Stemming not working with tsearch2() function

Started by psql psqlabout 19 years ago6 messagesgeneral
Jump to latest
#1psql psql
psql@unrulymedia.com

Anyone know why to_tsvector('sausages') might return "sausages" while
to_tsvector('default','sausages') correctly returns "sausag"?

This is causing me a fairly major headache. I am guessing that the
tsearch2() function used in my trigger is not specifying "default" when
creating the tsvector since the words be put into the vector are not
correctly stemmed (if that is the correct term).

I figure this may be something to do with locale settings, other info:

postgresql version 8.2.4 (upgraded from 8.2.0 by rpm on Fedora Core 6 and
prior to that from a 7.x version although i reinstalled tsearch2)

SELECT * from pg_ts_cfg;
ts_name | prs_name | locale
-----------------+----------+--------------
default_russian | default | ru_RU.KOI8-R
utf8_russian | default | ru_RU.UTF-8
simple | default | en_US.UTF-8
default | default | en_US.UTF-8

lc_collate | en_US.UTF-8
lc_ctype | en_US.UTF-8
lc_messages | en_US.UTF-8
lc_monetary | en_US.UTF-8
lc_numeric | en_US.UTF-8
lc_time | en_US.UTF-8

#2Oleg Bartunov
oleg@sai.msu.su
In reply to: psql psql (#1)
Re: Stemming not working with tsearch2() function

On Mon, 30 Apr 2007, psql psql wrote:

Anyone know why to_tsvector('sausages') might return "sausages" while
to_tsvector('default','sausages') correctly returns "sausag"?

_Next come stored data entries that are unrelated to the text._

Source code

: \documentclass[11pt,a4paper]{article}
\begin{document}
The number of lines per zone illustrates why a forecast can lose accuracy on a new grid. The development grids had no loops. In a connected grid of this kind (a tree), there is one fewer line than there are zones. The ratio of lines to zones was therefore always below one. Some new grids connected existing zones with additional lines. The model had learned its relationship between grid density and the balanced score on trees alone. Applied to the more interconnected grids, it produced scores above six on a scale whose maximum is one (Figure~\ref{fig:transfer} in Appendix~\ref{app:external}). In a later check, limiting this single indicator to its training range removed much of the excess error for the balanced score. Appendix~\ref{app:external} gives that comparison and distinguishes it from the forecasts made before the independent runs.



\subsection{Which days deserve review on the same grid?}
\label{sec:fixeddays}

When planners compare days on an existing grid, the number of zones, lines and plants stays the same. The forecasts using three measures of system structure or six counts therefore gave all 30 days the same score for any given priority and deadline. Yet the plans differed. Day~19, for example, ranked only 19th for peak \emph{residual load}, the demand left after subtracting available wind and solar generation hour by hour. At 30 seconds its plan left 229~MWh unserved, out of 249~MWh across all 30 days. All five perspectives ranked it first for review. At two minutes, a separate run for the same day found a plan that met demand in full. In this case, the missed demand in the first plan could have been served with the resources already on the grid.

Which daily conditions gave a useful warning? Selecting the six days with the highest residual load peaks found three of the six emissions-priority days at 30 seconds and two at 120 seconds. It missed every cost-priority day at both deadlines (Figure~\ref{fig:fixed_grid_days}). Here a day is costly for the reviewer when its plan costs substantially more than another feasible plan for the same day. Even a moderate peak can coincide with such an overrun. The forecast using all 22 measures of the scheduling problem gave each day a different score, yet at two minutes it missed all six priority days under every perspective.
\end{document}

This is causing me a fairly major headache. I am guessing that the
tsearch2() function used in my trigger is not specifying "default" when
creating the tsvector since the words be put into the vector are not
correctly stemmed (if that is the correct term).

I figure this may be something to do with locale settings, other info:

it'is. Read http://www.sai.msu.su/~megera/wiki/Tsearch_V2_Notes

postgresql version 8.2.4 (upgraded from 8.2.0 by rpm on Fedora Core 6 and
prior to that from a 7.x version although i reinstalled tsearch2)

SELECT * from pg_ts_cfg;
ts_name | prs_name | locale
-----------------+----------+--------------
default_russian | default | ru_RU.KOI8-R
utf8_russian | default | ru_RU.UTF-8
simple | default | en_US.UTF-8
default | default | en_US.UTF-8

lc_collate | en_US.UTF-8
lc_ctype | en_US.UTF-8
lc_messages | en_US.UTF-8
lc_monetary | en_US.UTF-8
lc_numeric | en_US.UTF-8
lc_time | en_US.UTF-8

Regards,
Oleg
_____________________________________________________________
Oleg Bartunov, Research Scientist, Head of AstroNet (www.astronet.ru),
Sternberg Astronomical Institute, Moscow University, Russia
Internet: oleg@sai.msu.su, http://www.sai.msu.su/~megera/
phone: +007(495)939-16-83, +007(495)939-23-83

#3psql psql
psql@unrulymedia.com
In reply to: Oleg Bartunov (#2)
Re: Stemming not working with tsearch2() function

On 4/30/07, Oleg Bartunov <oleg@sai.msu.su> wrote:

On Mon, 30 Apr 2007, psql psql wrote:

Anyone know why to_tsvector('sausages') might return "sausages" while
to_tsvector('default','sausages') correctly returns "sausag"?

This is causing me a fairly major headache. I am guessing that the
tsearch2() function used in my trigger is not specifying "default" when
creating the tsvector since the words be put into the vector are not
correctly stemmed (if that is the correct term).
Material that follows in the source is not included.